A hydrogen like atom (atomic number Z) is in a higher excited state of quantum number n. The excited atom can make a transition to the first excited state by successively emitting two photons of energy 10.2 eV and 17.0 eV, respectively. Alternatively, the atom from the same excited state can make a transition to the second excited state by successively emitting two photons of energies 4.25 eV and 5.95 eV, respectively Determine the values of n and Z. (lonization energy of H-atom = 13.6 eV)

The electronic transitions in a hydrogen-like atom from a state `n_(2)` to a lower state `n_(1)` are given by
`Delta`E = 13.6`Z^(2) ((1)/(n_(1)^(2)) - (1)/(n_(2)^(2)))`.

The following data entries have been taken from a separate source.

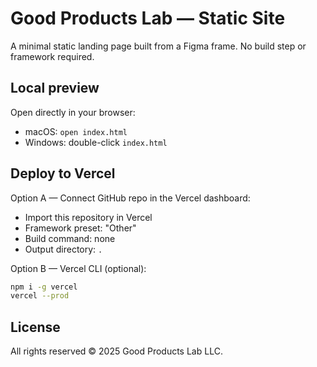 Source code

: # Good Products Lab — Static Site

A minimal static landing page built from a Figma frame. No build step or framework required.

## Local preview

Open directly in your browser:

- macOS: `open index.html`
- Windows: double-click `index.html`

## Deploy to Vercel

Option A — Connect GitHub repo in the Vercel dashboard:
- Import this repository in Vercel
- Framework preset: "Other"
- Build command: none
- Output directory: `.`

Option B — Vercel CLI (optional):
```bash
npm i -g vercel
vercel --prod
```

## License
All rights reserved © 2025 Good Products Lab LLC.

For the transition from a higher state n to the first excited state `n_(1) =2 ` the total energy released is (10.2 + 17.0) eV or 27.2eV.
Thus `Delta`E = 27.2 eV , `n_(1) ` = 2 and `n_(2)` = n.
We have `27.2 = 13.6 Z^(2) [ (1)/(4) - (1)/(n^(2)) ] ` .... (2)
For the eventual transition to the second excited state `n_(1)` = 3, the total energy released is (4.25 + 5.95) eV or 10.2eV.
Thus 10.2 = 13.6`Z^(2) [ (1)/(9) - (1)/(n^(2)) ] ` ..... (2)
Dividing the Eq. (1) by Eq. (2) we get `(27.2)/(10.2) = (9n^(2) - 36 )/(4n^(2) - 36)`
Solving we get `n^(2)` = 36 or n = 6
Substituting n = 6 in any one of the above equations, we obtain `Z^(2)` = 9 (or) Z = 3, Thus n = 6 and Z = 3.